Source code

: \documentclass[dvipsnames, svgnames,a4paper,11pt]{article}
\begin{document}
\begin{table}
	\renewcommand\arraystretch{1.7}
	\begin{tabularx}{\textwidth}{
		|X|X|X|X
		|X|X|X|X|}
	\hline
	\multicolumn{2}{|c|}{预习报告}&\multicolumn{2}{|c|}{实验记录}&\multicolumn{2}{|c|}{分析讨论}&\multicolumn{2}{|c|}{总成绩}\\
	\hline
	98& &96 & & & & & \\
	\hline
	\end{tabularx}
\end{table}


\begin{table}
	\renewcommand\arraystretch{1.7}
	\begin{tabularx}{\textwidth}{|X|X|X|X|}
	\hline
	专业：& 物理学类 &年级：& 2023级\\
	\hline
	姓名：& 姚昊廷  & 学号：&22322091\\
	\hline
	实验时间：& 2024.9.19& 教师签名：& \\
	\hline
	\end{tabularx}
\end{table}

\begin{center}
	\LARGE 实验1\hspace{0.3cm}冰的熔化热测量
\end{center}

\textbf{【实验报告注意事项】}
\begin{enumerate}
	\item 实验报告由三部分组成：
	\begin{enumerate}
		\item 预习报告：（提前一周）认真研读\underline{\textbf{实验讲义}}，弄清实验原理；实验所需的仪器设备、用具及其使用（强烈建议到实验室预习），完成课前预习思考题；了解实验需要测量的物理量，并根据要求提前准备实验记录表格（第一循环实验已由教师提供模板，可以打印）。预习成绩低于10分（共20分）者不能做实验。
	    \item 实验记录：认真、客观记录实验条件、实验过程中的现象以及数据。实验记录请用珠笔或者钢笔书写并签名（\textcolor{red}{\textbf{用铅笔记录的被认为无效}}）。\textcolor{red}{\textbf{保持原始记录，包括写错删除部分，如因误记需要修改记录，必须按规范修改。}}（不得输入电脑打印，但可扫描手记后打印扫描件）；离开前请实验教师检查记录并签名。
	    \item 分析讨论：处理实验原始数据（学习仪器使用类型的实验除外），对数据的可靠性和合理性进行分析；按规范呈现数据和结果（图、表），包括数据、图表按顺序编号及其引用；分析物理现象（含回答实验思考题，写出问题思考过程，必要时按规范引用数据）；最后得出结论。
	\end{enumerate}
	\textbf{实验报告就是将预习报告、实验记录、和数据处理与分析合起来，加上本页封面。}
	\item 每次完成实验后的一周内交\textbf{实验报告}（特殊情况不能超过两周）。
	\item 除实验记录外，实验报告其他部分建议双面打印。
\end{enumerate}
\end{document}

*****

• What is required
Every line of the listing that includes the word "textwidth" belongs in the answer.

• Reply
	\begin{tabularx}{\textwidth}{
	\begin{tabularx}{\textwidth}{|X|X|X|X|}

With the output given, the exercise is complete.